TASK DESCRIPTION: Figure out how many lines in the records below hold the string "operator". That number alone is the answer.

SOURCE MATERIAL:
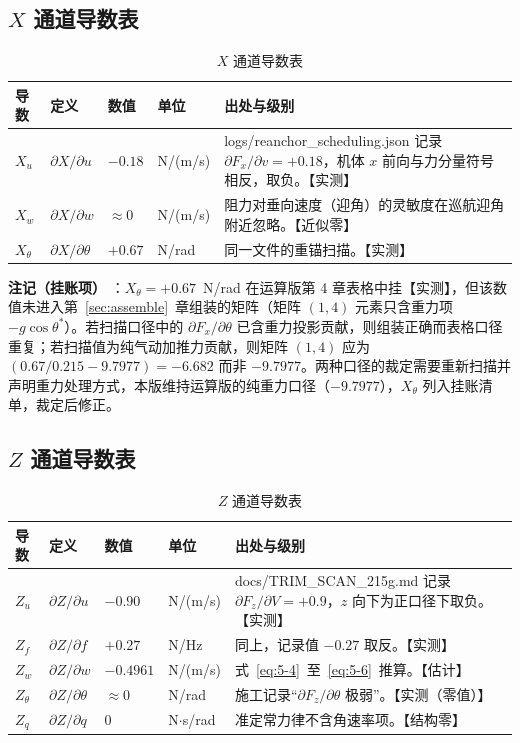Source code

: \documentclass[11pt,a4paper]{ctexart}
\begin{document}
\subsection{\texorpdfstring{$X$}{X} 通道导数表}

\begin{table}[htbp]
\centering\small
\begin{tabularx}{\textwidth}{llllX}
\toprule
导数 & 定义 & 数值 & 单位 & 出处与级别 \\
\midrule
$X_u$ & $\partial X/\partial u$ & $-0.18$ & N/(m/s) & logs/reanchor\_scheduling.json 记录 $\partial F_x/\partial v=+0.18$，机体 $x$ 前向与力分量符号相反，取负。【实测】 \\
$X_w$ & $\partial X/\partial w$ & $\approx 0$ & N/(m/s) & 阻力对垂向速度（迎角）的灵敏度在巡航迎角附近忽略。【近似零】 \\
$X_\theta$ & $\partial X/\partial\theta$ & $+0.67$ & N/rad & 同一文件的重锚扫描。【实测】 \\
\bottomrule
\end{tabularx}
\caption{$X$ 通道导数表}
\end{table}

\begin{notebox}
\textbf{注记（挂账项） }：$X_\theta=+0.67$~N/rad 在运算版第 4 章表格中挂【实测】，但该数值未进入第~\ref{sec:assemble}~章组装的矩阵（矩阵 $(1,4)$ 元素只含重力项 $-g\cos\theta^{*}$）。若扫描口径中的 $\partial F_x/\partial\theta$ 已含重力投影贡献，则组装正确而表格口径重复；若扫描值为纯气动加推力贡献，则矩阵 $(1,4)$ 应为 $(0.67/0.215-9.7977)=-6.682$ 而非 $-9.7977$。两种口径的裁定需要重新扫描并声明重力处理方式，本版维持运算版的纯重力口径（$-9.7977$），$X_\theta$ 列入挂账清单，裁定后修正。
\end{notebox}

\subsection{\texorpdfstring{$Z$}{Z} 通道导数表}

\begin{table}[htbp]
\centering\small
\begin{tabularx}{\textwidth}{llllX}
\toprule
导数 & 定义 & 数值 & 单位 & 出处与级别 \\
\midrule
$Z_u$ & $\partial Z/\partial u$ & $-0.90$ & N/(m/s) & docs/TRIM\_SCAN\_215g.md 记录 $\partial F_z/\partial V=+0.9$，$z$ 向下为正口径下取负。【实测】 \\
$Z_f$ & $\partial Z/\partial f$ & $+0.27$ & N/Hz & 同上，记录值 $-0.27$ 取反。【实测】 \\
$Z_w$ & $\partial Z/\partial w$ & $-0.4961$ & N/(m/s) & 式~\eqref{eq:5-4}~至~\eqref{eq:5-6}~推算。【估计】 \\
$Z_\theta$ & $\partial Z/\partial\theta$ & $\approx 0$ & N/rad & 施工记录“$\partial F_z/\partial\theta$ 极弱”。【实测（零值）】 \\
$Z_q$ & $\partial Z/\partial q$ & $0$ & N$\cdot$s/rad & 准定常力律不含角速率项。【结构零】 \\
\bottomrule
\end{tabularx}
\caption{$Z$ 通道导数表}
\end{table}
\end{document}

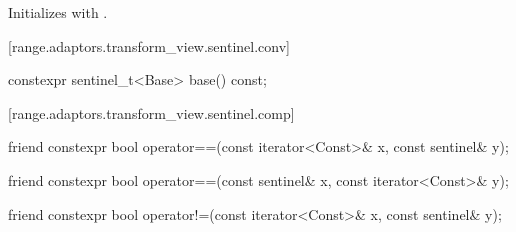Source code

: \begin{itemdescr}
\pnum
\effects Initializes  with .
\end{itemdescr}

[range.adaptors.transform_view.sentinel.conv]{}

\begin{itemdecl}
constexpr sentinel_t<Base> base() const;
\end{itemdecl}

\begin{itemdescr}
\pnum
\oldtxt{\returns}  
\end{itemdescr}

[range.adaptors.transform_view.sentinel.comp]{}

\begin{itemdecl}
friend constexpr bool operator==(const iterator<Const>& x, const sentinel& y);
\end{itemdecl}

\begin{itemdescr}
\pnum
\oldtxt{\returns} 
\end{itemdescr}

\begin{itemdecl}
friend constexpr bool operator==(const sentinel& x, const iterator<Const>& y);
\end{itemdecl}

\begin{itemdescr}
\pnum
\oldtxt{\returns} 
\end{itemdescr}

%
\begin{itemdecl}
friend constexpr bool operator!=(const iterator<Const>& x, const sentinel& y);
\end{itemdecl}

\begin{itemdescr}
\pnum
\oldtxt{\returns} 
\end{itemdescr}

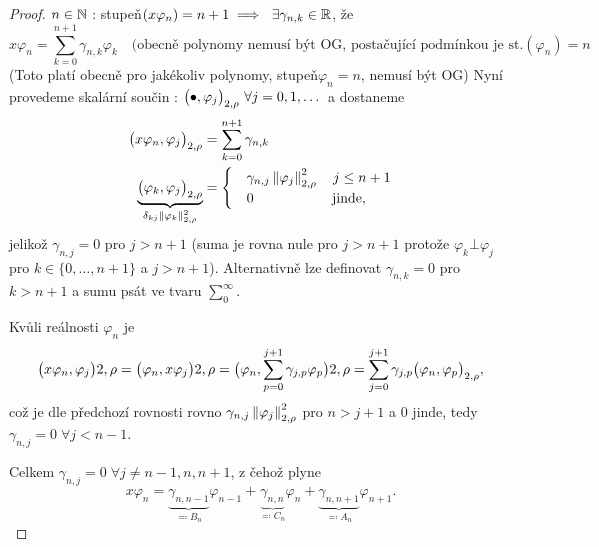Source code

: \begin{proof}
    $n \in \mathbb{N}$ : stupeň$(x \varphi_n) = n+1 \implies ~ \exists \gamma_{n,k} \in \mathbb{R}$, že
   $$
        x \varphi_n = \sum_{k=0}^{n+1} \gamma_{n,k} \varphi_k \quad (\text{obecně polynomy nemusí být OG, postačující podmínkou je st.}(\varphi_n)=n
   $$
    (Toto platí obecně pro jakékoliv polynomy, stupeň$ \varphi_n = n$, nemusí být OG)
    Nyní provedeme skalární součin : $\big( \bullet, \varphi_j \big)_{2,\rho} ~ \forall j=0,1,\dots$ a dostaneme
    \begin{align}
        \big( x \varphi_n, \varphi_j \big)_{2, \rho} &= \sum_{k=0}^{n+1} \gamma_{n,k}\\ \underbrace{\big( \varphi_k, \varphi_j \big)_{2,\rho}}_{\delta_{kj}\left\lVert\varphi_k\right\rVert_{2,\rho}^2} &= \begin{cases}
        &\gamma_{n,j} \left\lVert\varphi_j\right\rVert^2_{2,\rho} \quad j\leq n+1\\
        &0 \qquad\qquad\quad\;\text{ jinde},
        \end{cases}
    \end{align}
    jelikož $\gamma_{n,j} = 0$ pro $j > n+1$ (suma je rovna nule pro $j>n+1$ protože $\varphi_k \bot \varphi_j$ pro $k \in \{0, \dots, n+1\}$ a $j > n+1$). Alternativně lze definovat $\gamma_{n,k} = 0$ pro $k>n+1$ a sumu psát ve tvaru $\sum_0^\infty$.

Kvůli reálnosti $\varphi_n$ je
$$\big( x\varphi_n, \varphi_j \big){2,\rho} = \big( \varphi_n, x\varphi_j \big){2,\rho} = \big( \varphi_n, \sum\limits_{p=0}^{j+1}\gamma_{j,p}\varphi_p \big){2,\rho} = \sum\limits_{j=0}^{j+1}\gamma_{j,p}\big( \varphi_n, \varphi_p \big)_{2,\rho},
$$
což je dle předchozí rovnosti rovno $\gamma_{n,j}\left\lVert\varphi_j\right\rVert_{2,\rho}^2$ pro $n>j+1$ a $0$ jinde, tedy $\gamma_{n,j}=0\;\forall j<n-1$.

Celkem $\gamma_{n,j}=0\;\forall j\neq n-1,n,n+1$, z čehož plyne 
$$x\varphi_n = \underbrace{\gamma_{n,n-1}}_{\eqqcolon B_n}\varphi_{n-1} + \underbrace{\gamma_{n,n}}_{\eqqcolon C_n}\varphi_n + \underbrace{\gamma_{n,n+1}}_{\eqqcolon A_n}\varphi_{n+1}.$$

\end{proof}


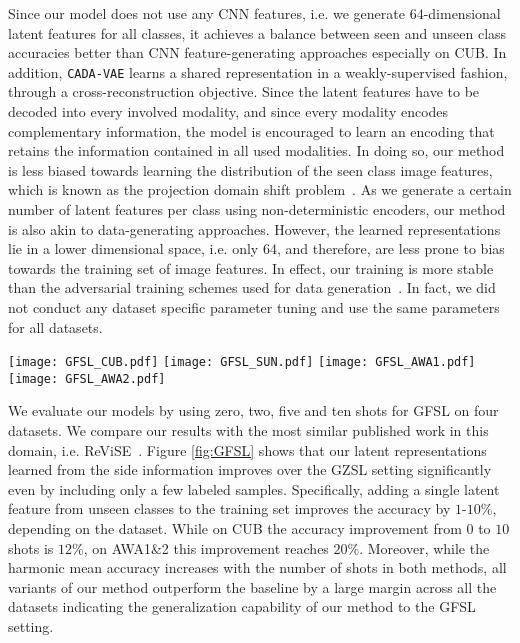 \documentclass[10pt,twocolumn,letterpaper]{article}
\newcommand{\myparagraph}[1]{\vspace{6pt}\noindent{\bf #1}}
\begin{document}
Since our model does not use any CNN features, i.e. we generate $64$-dimensional latent features for all classes, it achieves a balance between seen and unseen class accuracies better than CNN feature-generating approaches especially on CUB.
In addition, \texttt{CADA-VAE} learns
a shared representation in a weakly-supervised fashion, through a cross-reconstruction objective. Since the latent features have to be decoded into every involved modality, and since every modality encodes complementary information, the model is encouraged to learn an encoding that retains the information contained in all used modalities. In doing so, our method is less biased towards learning the distribution of the seen class image features, which is known as the projection domain shift problem~\cite{fu2014transductive}. As we generate a certain number of latent features per class using non-deterministic encoders, our method is also akin to data-generating approaches. However, the learned representations lie in a lower dimensional space, i.e. only $64$, and therefore, are less prone to bias towards the training set of image features. 
In effect, our training is more stable than the adversarial training schemes used for data generation~\cite{featgen}. In fact, we did not conduct any dataset specific parameter tuning and use the same parameters for all datasets.

\begin{figure*}[t]
    \texttt{[image: GFSL\_CUB.pdf]}
    \texttt{[image: GFSL\_SUN.pdf]}
    \texttt{[image: GFSL\_AWA1.pdf]}
    \texttt{[image: GFSL\_AWA2.pdf]}
    \vspace{-3mm}
\caption{Comparing \texttt{CA-VAE}, \texttt{DA-VAE}, \texttt{CADA-VAE} with ReViSE \cite{tsai2017improving} with increasing numbers of training samples from unseen classes, i.e. in the generalized few-shot setting.}
\label{fig:GFSL}
\end{figure*}

\myparagraph{Generalized Few-Shot Learning.}
We evaluate our models by using zero, two, five and ten shots for GFSL on four datasets. We compare our results with the most similar published work in this domain, i.e. ReViSE~\cite{tsai2017improving}. 
Figure \ref{fig:GFSL} shows that our latent representations learned from the side information improves over the GZSL setting significantly even by including only a few labeled samples. Specifically, adding a single latent feature from unseen classes to the training set improves the accuracy by $1$-$10\%$, depending on the dataset. While on CUB the accuracy improvement from $0$ to $10$ shots is $12\%$, on AWA1\&2 this improvement reaches $20\%$. Moreover, while the harmonic mean accuracy increases with the number of shots in both methods, all variants of our method outperform the baseline by a large margin across all the datasets indicating the generalization capability of our method to the GFSL setting.
\end{document}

ANSWER TO THIS PROBLEM: 3